This document provides a comprehensive overview of the updated ONT-cappable-seq data analysis pipeline, now fully automated. For detailed information on individual steps, please refer to the old ONT-cappable-seq repository.
Note: This snakemake pipeline is designed for Linux systems! Windows users are advised to install Windows Subsystem for Linux (WSL) before proceeding with the installation.
-
Install Snakemake by following the instructions provided here.
-
Clone the ONT-cappable-seq2 repository to the desired location to obtain the Snakemake pipeline:
git clone https://github.com/LoGT-KULeuven/ONT-cappable-seq2.git
Obtain high-quality FASTA files for the reference genomes of the organisms you are studying and store them in the input/genome_data
directory. For better organization, it is advisable to rename the FASTA files using the respective IDs of the phage or host, referred to as sampleID
. Additionally, download the FLuc Control Plasmid sequence used for in vitro transcription of the RNA control spike-in from the manufacturer's website. Save this sequence in an appropriate location.
ONT-cappable-seq2/
…
├── input/
| └── genome_data/
| ├── phageID.fasta
| ├── hostID.fasta
| └── in-vitro-RNA.fasta
Place the raw sequencing files in the input/fastq_data
directory and rename them to incorporate information about sampleID
and treatment (enriched or control sample). Ensure that each individual sample has a single decompressed .fastq file with an adequate number of reads and a suitable mean read length (> 200 bp). This naming convention and file organization will contribute to the clarity and efficiency of the analysis.
ONT-cappable-seq2/
…
├── input/
| ├─ fastq_data/
| ├── sampleID_enriched.fastq
| └── sampleID_control.fastq
| └── genome_data/
| ├── phageID.fasta
| ├── hostID.fasta
| └── in-vitro-RNA.fasta
-
Navigate to the
config
directory within the ONT-cappable-seq project folder. -
Open the
config.yaml
file. This file contains paths to your input files and various parameters used for annotating transcriptional boundaries.
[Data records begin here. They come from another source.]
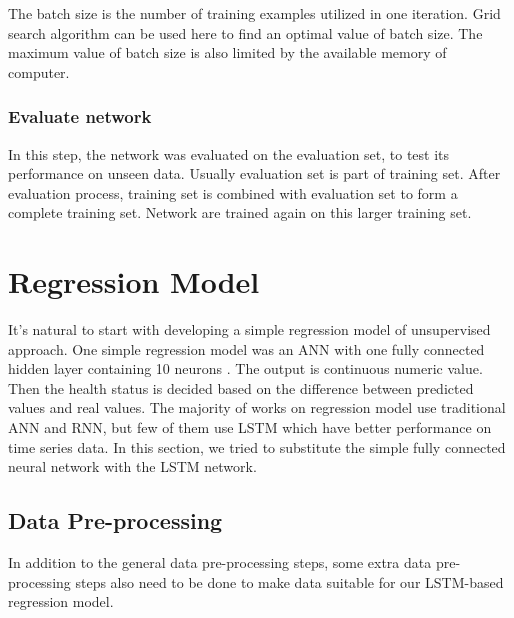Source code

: The batch size is the number of training examples utilized in one iteration. Grid search algorithm can be used here to find an optimal value of batch size. The maximum value of batch size is also limited by the available memory of computer.

\subsubsection{Evaluate network}
In this step, the network was evaluated on the evaluation set, to test its performance on unseen data. Usually evaluation set is part of training set. After evaluation process, training set is combined with evaluation set to form a complete training set. Network are trained again on this larger training set.

\section{Regression Model}
It's natural to start with developing a simple regression model of unsupervised approach. One simple regression model was an ANN with one fully connected hidden layer containing 10 neurons \cite{Sofia}. The output is continuous numeric value. Then the health status is decided based on the difference between predicted values and real values. The majority of works on regression model use traditional ANN and RNN, but few of them use LSTM which have better performance on time series data. In this section, we tried to substitute the simple fully connected neural network with the LSTM network.

\subsection{Data Pre-processing}
In addition to the general data pre-processing steps, some extra data pre-processing steps also need to be done to make data suitable for our LSTM-based regression model. 

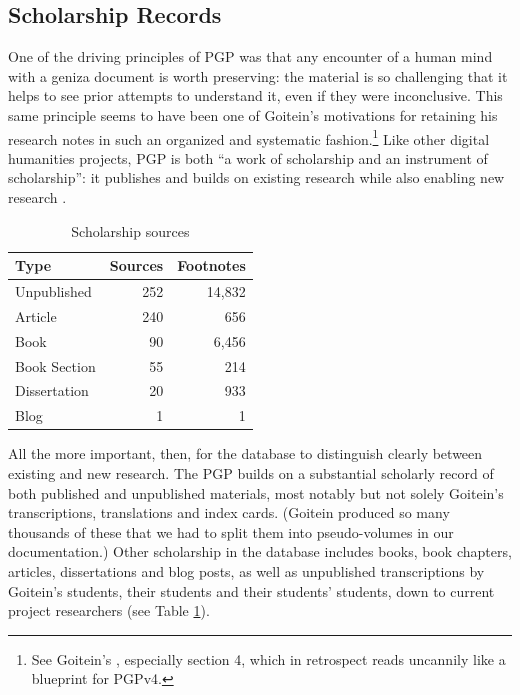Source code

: \documentclass{article}
\begin{document}
\subsection{Scholarship Records}

One of the driving principles of PGP was that any encounter of a human mind with a geniza document is worth preserving: the material is so challenging that it helps to see prior attempts to understand it, even if they were inconclusive. This same principle seems to have been one of Goitein's motivations for retaining his research notes in such an organized and systematic fashion.\footnote{See Goitein's , especially section 4, which in retrospect reads uncannily like a blueprint for PGPv4.} Like other digital humanities projects, PGP is both “a work of scholarship and an instrument of scholarship”: it publishes and builds on existing research while also enabling new research \autocite[2]{kotin_world_2024}.

\begin{table}
\caption{Scholarship sources}
\label{table:scholarship_sources}
\begin{tabular}{lrr}
\toprule
Type & Sources & Footnotes \\
\midrule
Unpublished & 252 & 14,832 \\
Article & 240 & 656 \\
Book & 90 & 6,456 \\
Book Section & 55 & 214 \\
Dissertation & 20 & 933 \\
Blog & 1 & 1 \\
\bottomrule
\end{tabular}
\end{table}
All the more important, then, for the database to distinguish clearly between existing and new research. The PGP builds on a substantial scholarly record of both published and unpublished materials, most notably but not solely Goitein’s transcriptions, translations and index cards. (Goitein produced so many thousands of these that we had to split them into pseudo-volumes in our documentation.) Other scholarship in the database includes books, book chapters, articles, dissertations and blog posts, as well as unpublished transcriptions by Goitein’s students, their students and their students’ students, down to current project researchers (see Table \ref{table:scholarship_sources}). 
\end{document}
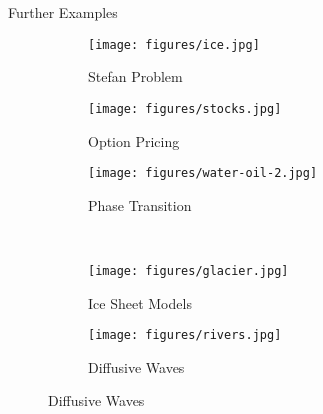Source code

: \documentclass[aspectratio=169,xcolor=dvipsnames,11pt]{beamer}
\begin{document}
\begin{frame}{Further Examples}
\begin{figure}
  \centering
  \begin{subfigure}[b]{0.19\textwidth}
    \texttt{[image: figures/ice.jpg]}
    \caption{Stefan Problem}
  \end{subfigure}
  \hfill
  \begin{subfigure}[b]{0.19\textwidth}
    \texttt{[image: figures/stocks.jpg]}
    \caption{Option Pricing}
  \end{subfigure}
  \hfill
  \begin{subfigure}[b]{0.19\textwidth}
    \texttt{[image: figures/water-oil-2.jpg]}
    \caption{Phase Transition}
  \end{subfigure}\\
  \begin{subfigure}[b]{0.19\textwidth}
    \texttt{[image: figures/glacier.jpg]}
    \caption{Ice Sheet Models}
  \end{subfigure}
\hspace{7em}	
  \begin{subfigure}[b]{0.19\textwidth}
    \texttt{[image: figures/rivers.jpg]}
    \caption{Diffusive Waves}
  \end{subfigure}
\end{figure}
\end{frame}

\end{document}

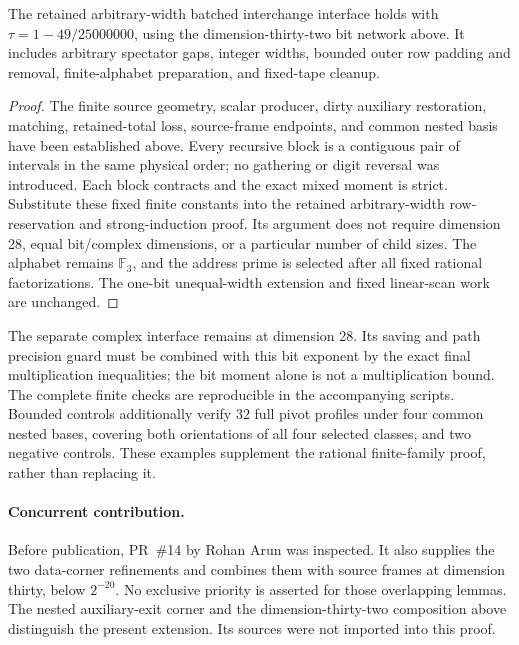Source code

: \begin{lemma}
\label{lem:nested-source-interchange}
The retained arbitrary-width batched interchange interface holds with
$\tau=1-49/25000000$, using the dimension-thirty-two bit network above.
It includes arbitrary spectator gaps, integer widths, bounded outer row
padding and removal, finite-alphabet preparation, and fixed-tape cleanup.
\end{lemma}
\begin{proof}
The finite source geometry, scalar producer, dirty auxiliary restoration,
matching, retained-total loss, source-frame endpoints, and common nested
basis have been established above. Every recursive block is a contiguous
pair of intervals in the same physical order; no gathering or digit reversal
was introduced. Each block contracts and the exact mixed moment is strict.
Substitute these fixed finite constants into the retained arbitrary-width
row-reservation and strong-induction proof. Its argument does not require
dimension 28, equal bit/complex dimensions, or a particular number of child
sizes. The alphabet remains $\mathbb F_3$, and the address prime is selected
after all fixed rational factorizations. The one-bit unequal-width extension
and fixed linear-scan work are unchanged.
\end{proof}

The separate complex interface remains at dimension 28. Its saving and path
precision guard must be combined with this bit exponent by the exact final
multiplication inequalities; the bit moment alone is not a multiplication
bound. The complete finite checks are reproducible in the accompanying
scripts. Bounded controls additionally verify $32$ full pivot profiles under
four common nested bases, covering both orientations of all four selected
classes, and two negative controls. These examples supplement the rational
finite-family proof, rather than replacing it.

\paragraph{Concurrent contribution.}
Before publication, PR~\#14 by Rohan Arun was inspected. It also supplies
the two data-corner refinements and combines them with source frames at
dimension thirty, below $2^{-20}$. No exclusive priority is asserted for
those overlapping lemmas. The nested auxiliary-exit corner and the
dimension-thirty-two composition above distinguish the present extension.
Its sources were not imported into this proof.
A general example of the config.yaml file is displayed below:
Sample name: sampleID
fasta file: input/genome_data/sampleID.fasta
enriched fastq: input/fastq_data/sampleID_enriched.fastq
control fastq: input/fastq_data/sampleID_control.fastq
ID: group
termseq alpha: 0.001
cluster width:
TSS: 15
TTS: 30
minimum coverage:
enriched:
TSS: 25
TTS: 25
control:
TSS: 2
TTS: 2
peak alignment error: 2
TSS Threshold: 1.5
TTS threshold: 0.25
TSS sequence extraction:
upstream: 40
downstream: 0
TTS sequence extraction:
upstream: 30
downstream: 30
- Sample name: Contains the name of your organism of interest (e.g., sampleID, LUZ19).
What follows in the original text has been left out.